HOLLIDAY (KFDX/KJTL) — Water safety has a whole new meaning for one Holliday family after almost losing their 3-year-old son.
It was a Fourth of July weekend near-drowning accident, turned miracle and now a story they hope raises awareness.
Jenna and Craig Kerr said they never thought this would happen to them.
Now it’s a testimony to share with others who think the same thing.
“He said he talked to a big man through a window with a bright light, I mean our son saw God that day,” Jenna Kerr, whose 3-year-old son JD almost drowned, said.
A regular day at grandparent’s pool turned tragic for the Kerr family on July 3. Graham, 8, spotted his brother JD, 3, at the bottom of the pool.
Graham pulled JD up and called for help.
“We turned around and he was bringing us JD in his arms, JD was blue, his lips were blue, his hands were blue,” Jenna Kerr said. “He was gone.”
JD’s dad Craig, a CPR certified firefighter, never thought he’d have to perform a life-saving measure on his own child.
After more than four minutes of CPR, he brought JD back.
“You kind of try to prepare yourself for everybody else’s emergency, never really your own until it happens,” Craig Kerr said. “I’m just thankful that I have the experience and the knowledge and skills to be able to react so quickly.”
Jenna Kerr is CPR certified too but said she doesn’t know if she’d be able to do it as well as Craig did.
JD was rushed to OU Children’s Hospital where he was intubated.
It wasn’t long after doctors took out the tube that JD told his parents what happened.

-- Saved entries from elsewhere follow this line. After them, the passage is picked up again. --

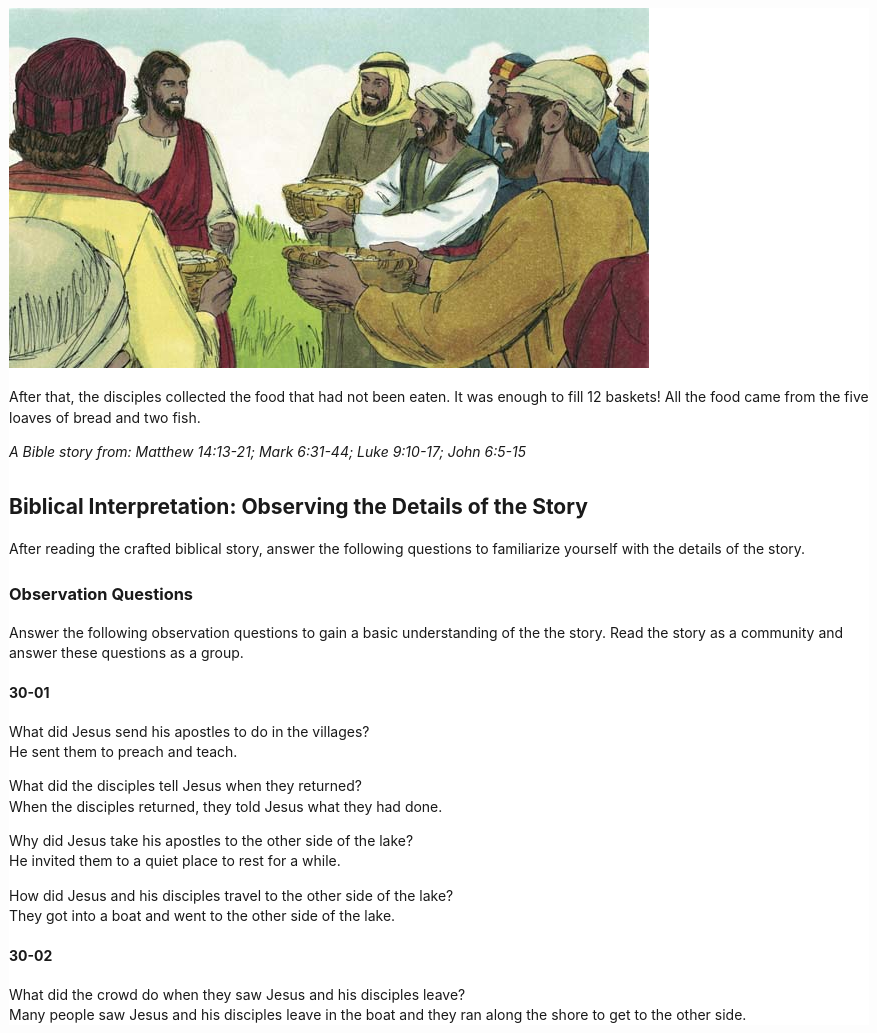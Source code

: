 ![](\images\image362.jpeg)

After that, the disciples collected the food that had not been eaten. It was enough to fill 12 baskets! All the food came from the five loaves of bread and two fish.

*A Bible story from: Matthew 14:13-21; Mark 6:31-44; Luke 9:10-17; John 6:5-15*



## Biblical Interpretation: Observing the Details of the Story

After reading the crafted biblical story, answer the following questions to familiarize yourself with the details of the story.

### Observation Questions

Answer the following observation questions to gain a basic understanding of the the story. Read the story as a community and answer these questions as a group.

#### 30-01

What did Jesus send his apostles to do in the villages?  
He sent them to preach and teach.

What did the disciples tell Jesus when they returned?  
When the disciples returned, they told Jesus what they had done.

Why did Jesus take his apostles to the other side of the lake?  
He invited them to a quiet place to rest for a while.

How did Jesus and his disciples travel to the other side of the lake?  
They got into a boat and went to the other side of the lake.

#### 30-02

What did the crowd do when they saw Jesus and his disciples leave?  
Many people saw Jesus and his disciples leave in the boat and they ran along the shore to get to the other side.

“He said ‘I sneak’, I said ‘what’, he said ‘I sneaked into the pool yesterday,'” Craig Kerr said. “It just broke my heart at that point cause I didn’t think we’d ever know what really happened.”
Jenna and Craig were the only adults in the pool at the time, so they want others to take something away from their story.
Jenna and Craig said they believe there are three important lessons to be learned.
One being if you bring a floatie in the pool, bring it back out when you’re done.
Also, they said to make sure there’s someone as the “water watcher” who is doing nothing but watching the kids.
Third, they encourage everyone to get CPR certified or have a family member that is.
“It’s not hard to see everything, but the problem was the obstacles in the pool like floaties, besides there being big adult floaties just for people to sit on, there’s also a 6-foot huge rubber duck,” Craig Kerr said. “If it not had been for the floaties then there’s no doubt in my mind we would’ve been able to see him try to sneak into the pool.”
“I think there needs to be an adult that is not swimming, not occupied with anything else and is just kinda watching the yard, watching your pool,” Jenna Kerr said.
JD will randomly tell his mom and dad more things about that day.
“JD’s story, in general, has been a true miracle, a testimony, he’s told him some other things like what he saw while he was asleep, he said that the big bear told him to come back home to his mom and dad and go fast,” Jenna Kerr said. “That’s coming from our 3-year-old.”
JD’s lungs are thankfully healing very well.
He can get back to doing everything he usually does except go to high altitudes like to the mountains or on an airplane.